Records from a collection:
------------------------

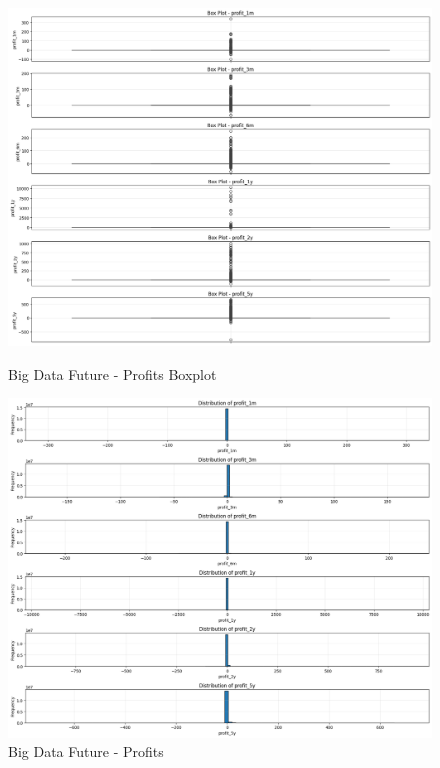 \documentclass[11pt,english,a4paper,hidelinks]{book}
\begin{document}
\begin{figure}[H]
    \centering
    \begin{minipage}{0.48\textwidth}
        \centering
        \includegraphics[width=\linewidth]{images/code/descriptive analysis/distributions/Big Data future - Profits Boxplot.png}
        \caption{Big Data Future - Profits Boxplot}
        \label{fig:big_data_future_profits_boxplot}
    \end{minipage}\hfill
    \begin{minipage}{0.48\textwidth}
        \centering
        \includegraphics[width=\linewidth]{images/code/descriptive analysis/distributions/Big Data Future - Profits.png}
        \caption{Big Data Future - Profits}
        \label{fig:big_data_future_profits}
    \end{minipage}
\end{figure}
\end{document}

------------------------

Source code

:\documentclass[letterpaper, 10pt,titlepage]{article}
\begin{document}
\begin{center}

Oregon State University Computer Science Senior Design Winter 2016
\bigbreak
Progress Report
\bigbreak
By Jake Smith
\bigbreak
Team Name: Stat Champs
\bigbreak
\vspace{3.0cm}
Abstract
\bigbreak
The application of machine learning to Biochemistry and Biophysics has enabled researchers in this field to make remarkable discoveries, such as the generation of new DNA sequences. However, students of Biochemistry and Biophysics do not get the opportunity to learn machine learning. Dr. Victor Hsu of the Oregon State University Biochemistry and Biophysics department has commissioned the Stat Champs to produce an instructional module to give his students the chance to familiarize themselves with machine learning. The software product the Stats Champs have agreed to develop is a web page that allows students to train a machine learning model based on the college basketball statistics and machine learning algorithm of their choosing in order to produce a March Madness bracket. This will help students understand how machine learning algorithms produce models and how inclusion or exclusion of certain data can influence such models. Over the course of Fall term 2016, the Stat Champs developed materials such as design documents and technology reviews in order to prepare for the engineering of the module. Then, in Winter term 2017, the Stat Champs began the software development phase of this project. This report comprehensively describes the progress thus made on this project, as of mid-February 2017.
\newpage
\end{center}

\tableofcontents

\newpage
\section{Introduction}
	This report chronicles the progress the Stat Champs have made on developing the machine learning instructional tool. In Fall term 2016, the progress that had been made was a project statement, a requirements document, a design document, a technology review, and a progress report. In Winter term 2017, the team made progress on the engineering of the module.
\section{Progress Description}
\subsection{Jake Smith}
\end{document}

------------------------

**Work order**: Return a copy of each line in the records above that has "minipage" in it.

**Response for this exercise**:
    \begin{minipage}{0.48\textwidth}
    \end{minipage}\hfill
    \begin{minipage}{0.48\textwidth}
    \end{minipage}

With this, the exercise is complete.